TNBC also is more likely to spread beyond the breast more often than some other types of breast cancer. Each breast cancer subtype tends to spread — or metastasize — from the breast and lymph nodes to a different part of the body, including the brain, liver, bones, and lungs. In people who are originally diagnosed with localized TNBC (only in the breast), around 25 percent will eventually relapse with cancer in other parts of the body.
As the cancer moves throughout the body, it can develop mutations in different genes that make it resistant to treatments. This means therapies that worked before may no longer be effective.
After cancer treatment, many people with TNBC go into remission, meaning their cancer is gone. However, around 40 percent of those with stage 1 to 3 TNBC will have a recurrence. TNBC tends to come back within the first three to five years after diagnosis. Read more about recurrence rates in TNBC.
Most breast cancer treatments focus on targeting the hormone receptors on the outside of cancer cells. This keeps the hormones from binding to the receptors, blocking signals that tell cancer cells to grow and divide. TNBC cells don’t have these receptors, so these treatments don’t work, leaving oncologists with fewer options.
Because TNBC spreads to other parts of the body more often, it can also be more difficult to treat.
Despite the challenges described above, several approaches are available to help treat TNBC. Surgery is usually the first option to remove tumors that are small enough. Some people opt for breast-conserving surgery (such as a lumpectomy), while others choose to have the entire breast removed (mastectomy).
Chemotherapy may be given before surgery to help shrink the tumor (known as neoadjuvant therapy) or afterward to help clear any remaining cancer cells (adjuvant therapy). Radiation therapy may also be given as an adjuvant therapy after surgery if the tumor is large or cancer is found in the lymph nodes.

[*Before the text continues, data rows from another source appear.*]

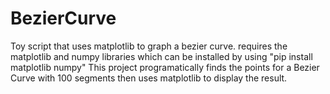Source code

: # BezierCurve
Toy script that uses matplotlib to graph a bezier curve.
requires the matplotlib and numpy libraries which can be installed by using "pip install matplotlib numpy"
This project programatically finds the points for a Bezier Curve with 100 segments then uses matplotlib to display the result.
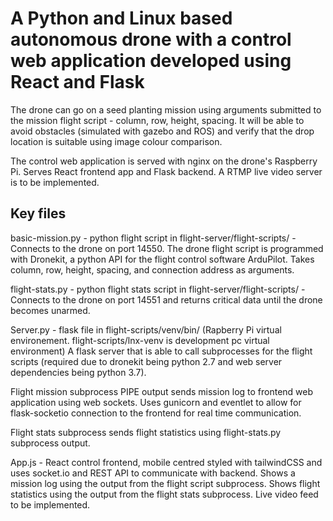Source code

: # A Python and Linux based autonomous drone with a control web application developed using React and Flask

The drone can go on a seed planting mission using arguments submitted to the mission flight script - column, row, height, spacing. It will be able to avoid obstacles (simulated with gazebo and ROS) and verify that the drop location is suitable using image colour comparison. 

The control web application is served with nginx on the drone's Raspberry Pi. Serves React frontend app and Flask backend. A RTMP live video server is to be implemented.

## Key files
basic-mission.py - python flight script in flight-server/flight-scripts/ - Connects to the drone on port 14550. The drone flight script is programmed with Dronekit, a python API for the flight control software ArduPilot. Takes column, row, height, spacing, and connection address as arguments.

flight-stats.py - python flight stats script in flight-server/flight-scripts/ - Connects to the drone on port 14551 and returns critical data until the drone becomes unarmed.

Server.py - flask file in flight-scripts/venv/bin/ (Rapberry Pi virtual environement. flight-scripts/lnx-venv is development pc virtual environment)
A flask server that is able to call subprocesses for the flight scripts (required due to dronekit being python 2.7 and web server dependencies being python 3.7). 

Flight mission subprocess PIPE output sends mission log to frontend web application using web sockets. Uses gunicorn and eventlet to allow for flask-socketio connection to the frontend for real time communication.

Flight stats subprocess sends flight statistics using flight-stats.py subprocess output.

App.js - 
React control frontend, mobile centred styled with tailwindCSS and uses socket.io and REST API to communicate with backend. Shows a mission log using the output from the flight script subprocess. Shows flight statistics using the output from the flight stats subprocess. Live video feed to be implemented.
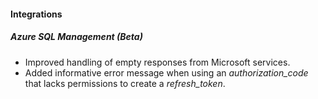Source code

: 
#### Integrations
##### Azure SQL Management (Beta)
- Improved handling of empty responses from Microsoft services.
- Added informative error message when using an *authorization_code* that lacks permissions to create a *refresh_token*. 
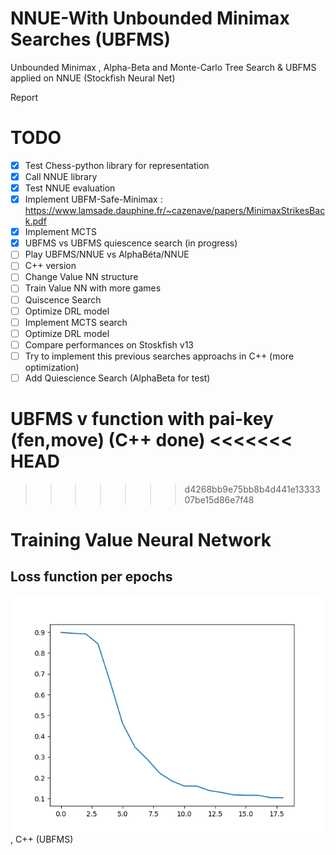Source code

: # NNUE-With Unbounded Minimax Searches (UBFMS)
Unbounded Minimax , Alpha-Beta and Monte-Carlo Tree Search & UBFMS applied on NNUE (Stockfish Neural Net) 

Report

# TODO
- [x] Test Chess-python library for representation
- [x] Call NNUE library
- [x] Test NNUE evaluation
- [x] Implement UBFM-Safe-Minimax : https://www.lamsade.dauphine.fr/~cazenave/papers/MinimaxStrikesBack.pdf
- [x] Implement MCTS
- [x] UBFMS vs UBFMS quiescence search (in progress)
- [ ] Play UBFMS/NNUE vs AlphaBéta/NNUE
- [ ] C++ version
- [ ] Change Value NN structure
- [ ] Train Value NN with more games 
- [ ] Quiscence Search
- [ ] Optimize DRL model 
- [ ] Implement MCTS search
- [ ] Optimize DRL model 
- [ ] Compare performances on Stoskfish v13
- [ ] Try to implement this previous searches approachs in C++ (more optimization)
- [ ] Add Quiescience Search (AlphaBeta for test)

UBFMS v function with pai-key (fen,move) (C++ done)
<<<<<<< HEAD
=======

>>>>>>> d4268bb9e75bb8b4d441e1333307be15d86e7f48
# Training Value Neural Network 
## Loss function per epochs 
![img.png](models/img.png) , C++ (UBFMS)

Immunotherapy may be given before surgery to help shrink large tumors. The U.S. Food and Drug Administration (FDA) has approved pembrolizumab (Keytruda) for treating people with TNBC.
Although targeted hormonal therapies don’t work for TNBC, other drugs may be used. Poly (ADP-ribose) polymerase (PARP) inhibitors may be given to people with BRCA1 or BRCA2 gene mutations. PARP inhibitors include olaparib (Lynparza) and talazoparib (Talzenna).
Since almost one-quarter of people with TNBC will have a recurrence, doctors and researchers continue to look for new types of treatment. In some cases, surgery, immunotherapy, and chemotherapy can be used again. New medications such as antibody-drug conjugates can also be given. One example is sacituzumab govitecan (Trodelvy), which is FDA-approved for metastatic and/or inoperable breast cancer.
New drugs are also being investigated in clinical trials with the goal of treating more TNBC cases. These medications may be used alone or combined with existing treatments like chemotherapy.